The problem that emerges is that the crime is reminiscent of a murder seven years previous where a young lady is raped and murdered, and controversy surrounds the conviction of one Erland Jefferts who receives a life sentence. However, the prosecution withheld evidence and cut corners raising the question as to whether Jefferts was railroaded. A group referred to as the J Team made up of Jefferts Aunt and Uncle and a series of lawyers are convinced he is innocent which creates a number of theories as to whether Jefferts was in fact guilty and what is the relationship to the death of Ashley Kim. Of course, Bowditch pursues his own investigation and lo and behold he locates the individual who was the prime suspect, Professor Hans Westergaard dead in his car.
Doiron is master in plot development. He slowly allows his story to unravel with numerous twists and turns that draws the reader in. In my case after a few pages, I was hooked and I decided to get comfortable and read the novel through in one sitting absorbing the plot, the author’s commentary describing “Mainers,” the ecology of the region, and the intricacies of Bowditch’s life. As Doiron develops his whodunnit the two murder cases come together as number of people begin to feel uncomfortable. Among them is one of Doiron’s new characters, Assistant Attorney General Danica Marshall, a tough and attractive prosecutor who does not care for Bowditch. Other new characters include Calvin Barter, a sexual predator and drug dealer; Dave and Donnie Drisko, poachers who replicated the actions of the Barter family; Knox County Chief of Police, Dudley Baker, among others.

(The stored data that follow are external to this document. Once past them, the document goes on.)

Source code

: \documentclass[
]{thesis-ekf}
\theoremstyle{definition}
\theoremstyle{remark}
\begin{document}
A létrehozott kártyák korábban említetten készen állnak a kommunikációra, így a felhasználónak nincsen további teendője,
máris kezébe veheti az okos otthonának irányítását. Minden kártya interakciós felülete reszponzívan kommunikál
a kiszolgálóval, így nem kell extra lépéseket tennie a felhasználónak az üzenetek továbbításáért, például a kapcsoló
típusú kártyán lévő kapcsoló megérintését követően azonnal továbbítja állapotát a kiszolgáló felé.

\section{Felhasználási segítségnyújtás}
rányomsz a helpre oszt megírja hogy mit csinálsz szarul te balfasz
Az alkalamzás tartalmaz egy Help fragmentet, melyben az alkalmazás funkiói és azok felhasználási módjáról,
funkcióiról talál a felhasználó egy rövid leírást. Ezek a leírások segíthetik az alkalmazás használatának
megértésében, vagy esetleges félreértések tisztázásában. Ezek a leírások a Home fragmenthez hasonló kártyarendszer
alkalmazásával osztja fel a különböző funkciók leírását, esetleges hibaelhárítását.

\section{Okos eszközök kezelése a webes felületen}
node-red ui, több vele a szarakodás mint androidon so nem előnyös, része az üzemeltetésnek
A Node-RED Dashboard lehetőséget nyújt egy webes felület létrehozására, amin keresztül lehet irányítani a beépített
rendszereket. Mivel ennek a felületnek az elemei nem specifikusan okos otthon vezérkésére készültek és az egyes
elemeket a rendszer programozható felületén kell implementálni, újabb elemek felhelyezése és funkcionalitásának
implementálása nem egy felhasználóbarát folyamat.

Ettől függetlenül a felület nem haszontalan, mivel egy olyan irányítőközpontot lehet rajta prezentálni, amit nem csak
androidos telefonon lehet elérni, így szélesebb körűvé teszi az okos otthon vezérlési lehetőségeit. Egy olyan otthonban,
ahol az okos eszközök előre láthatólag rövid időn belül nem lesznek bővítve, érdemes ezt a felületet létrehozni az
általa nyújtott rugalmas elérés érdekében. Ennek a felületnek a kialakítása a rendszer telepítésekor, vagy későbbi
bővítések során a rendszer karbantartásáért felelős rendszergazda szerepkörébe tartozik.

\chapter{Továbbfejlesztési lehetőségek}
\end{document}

Doiron reintroduces characters from his first novel. Sgt. Kathy Frost, Bowditch’s boss reappears as does Charley Steven, the retired Game Warden pilot, Sarah Harris, Bowditch’s girlfriend, and Detective Mike Menceri, who seems to be in a running argument with Bowditch throughout the novel. For our protagonist he seems to have a career death wish as he continually angers higher ups by his actions. But he is obsessed with finding justice for victims whether they are non-human or human. For Bowditch, whose own life was recently shattered by violence turning away from these crimes is not an option. His investigation has reopened old wounds among the locals and the rich summer “invaders” and because of his persistence he puts his life in danger as well as the women he loves as he has touched a nerve among certain people who refuse to allow him to solve the case.
Doiron’s first two novels can stand alone but I would recommend they be read one after the other and then move on to third the installment in the Mike Bowditch series, BAD LITTLE FALLS.